Dataset excerpts:
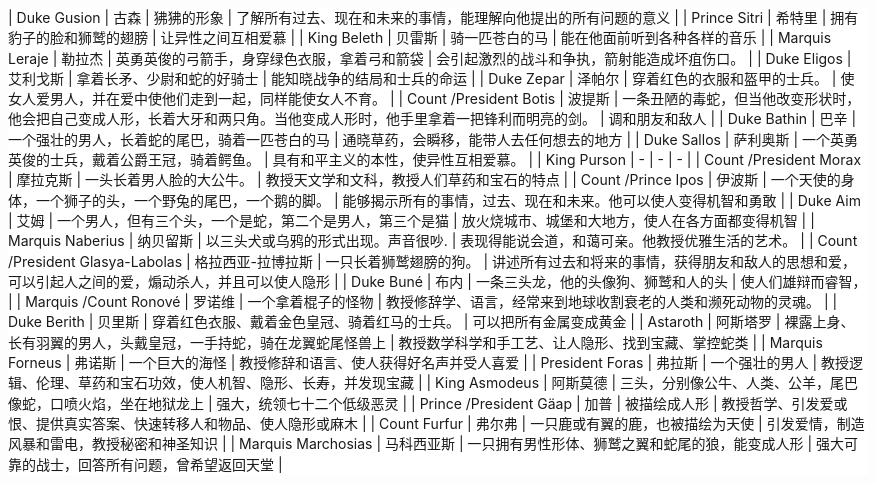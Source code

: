 |          Duke  Gusion           |       古森        |                                                       狒狒的形象                                                       |                   了解所有过去、现在和未来的事情，能理解向他提出的所有问题的意义                   |
|          Prince  Sitri          |      希特里       |                                                拥有豹子的脸和狮鹫的翅膀                                                |                                         让异性之间互相爱慕                                         |
|          King  Beleth           |      贝雷斯       |                                                     骑一匹苍白的马                                                     |                                    能在他面前听到各种各样的音乐                                    |
|         Marquis  Leraje         |      勒拉杰       |                                      英勇英俊的弓箭手，身穿绿色衣服，拿着弓和箭袋                                      |                            会引起激烈的战斗和争执，箭射能造成坏疽伤口。                            |
|          Duke  Eligos           |     艾利戈斯      |                                               拿着长矛、少尉和蛇的好骑士                                               |                                    能知晓战争的结局和士兵的命运                                    |
|           Duke  Zepar           |      泽帕尔       |                                              穿着红色的衣服和盔甲的士兵。                                              |                      使女人爱男人，并在爱中使他们走到一起，同样能使女人不育。                      |
|     Count /President Botis      |      波提斯       | 一条丑陋的毒蛇，但当他改变形状时，他会把自己变成人形，长着大牙和两只角。当他变成人形时，他手里拿着一把锋利而明亮的剑。 |                                           调和朋友和敌人                                           |
|          Duke  Bathin           |       巴辛        |                                     一个强壮的男人，长着蛇的尾巴，骑着一匹苍白的马                                     |                              通晓草药，会瞬移，能带人去任何想去的地方                              |
|          Duke  Sallos           |     萨利奥斯      |                                      一个英勇英俊的士兵，戴着公爵王冠，骑着鳄鱼。                                      |                                具有和平主义的本性，使异性互相爱慕。                                |
|          King  Purson           |         -         |                                                           -                                                            |                                                 -                                                  |
|     Count /President Morax      |     摩拉克斯      |                                                一头长着男人脸的大公牛。                                                |                             教授天文学和文科，教授人们草药和宝石的特点                             |
|       Count /Prince Ipos        |      伊波斯       |                               一个天使的身体，一个狮子的头，一个野兔的尾巴，一个鹅的脚。                               |                   能够揭示所有的事情，过去、现在和未来。他可以使人变得机智和勇敢                   |
|            Duke  Aim            |       艾姆        |                                一个男人，但有三个头，一个是蛇，第二个是男人，第三个是猫                                |                          放火烧城市、城堡和大地方，使人在各方面都变得机智                          |
|        Marquis  Naberius        |     纳贝留斯      |                                          以三头犬或乌鸦的形式出现。声音很吵.                                           |                          表现得能说会道，和蔼可亲。他教授优雅生活的艺术。                          |
| Count /President Glasya-Labolas | 格拉西亚-拉博拉斯 |                                                 一只长着狮鹫翅膀的狗。                                                 | 讲述所有过去和将来的事情，获得朋友和敌人的思想和爱，可以引起人之间的爱，煽动杀人，并且可以使人隐形 |
|           Duke  Buné            |       布内        |                                          一条三头龙，他的头像狗、狮鹫和人的头                                          |                                         使人们雄辩而睿智，                                         |
|      Marquis /Count Ronové      |      罗诺维       |                                                   一个拿着棍子的怪物                                                   |                   教授修辞学、语言，经常来到地球收割衰老的人类和濒死动物的灵魂。                   |
|          Duke  Berith           |      贝里斯       |                                      穿着红色衣服、戴着金色皇冠、骑着红马的士兵。                                      |                                       可以把所有金属变成黄金                                       |
|            Astaroth             |     阿斯塔罗      |                            裸露上身、长有羽翼的男人，头戴皇冠，一手持蛇，骑在龙翼蛇尾怪兽上                            |                         教授数学科学和手工艺、让人隐形、找到宝藏、掌控蛇类                         |
|        Marquis  Forneus         |      弗诺斯       |                                                     一个巨大的海怪                                                     |                              教授修辞和语言、使人获得好名声并受人喜爱                              |
|        President  Foras         |      弗拉斯       |                                                     一个强壮的男人                                                     |                  教授逻辑、伦理、草药和宝石功效，使人机智、隐形、长寿，并发现宝藏                  |
|         King  Asmodeus          |     阿斯莫德      |                             三头，分别像公牛、人类、公羊，尾巴像蛇，口喷火焰，坐在地狱龙上                             |                                     强大，统领七十二个低级恶灵                                     |
|     Prince /President Gäap      |       加普        |                                                      被描绘成人形                                                      |                教授哲学、引发爱或恨、提供真实答案、快速转移人和物品、使人隐形或麻木                |
|          Count  Furfur          |      弗尔弗       |                                            一只鹿或有翼的鹿，也被描绘为天使                                            |                            引发爱情，制造风暴和雷电，教授秘密和神圣知识                            |
|       Marquis  Marchosias       |    马科西亚斯     |                                    一只拥有男性形体、狮鹫之翼和蛇尾的狼，能变成人形                                    |                            强大可靠的战士，回答所有问题，曾希望返回天堂                            |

Aim of the task:
Only the lines containing "一个强壮的男人" are needed; copy each of them from the data.

Task solution:
|          Duke  Bathin           |       巴辛        |                                     一个强壮的男人，长着蛇的尾巴，骑着一匹苍白的马                                     |                              通晓草药，会瞬移，能带人去任何想去的地方                              |
|        President  Foras         |      弗拉斯       |                                                     一个强壮的男人                                                     |                  教授逻辑、伦理、草药和宝石功效，使人机智、隐形、长寿，并发现宝藏                  |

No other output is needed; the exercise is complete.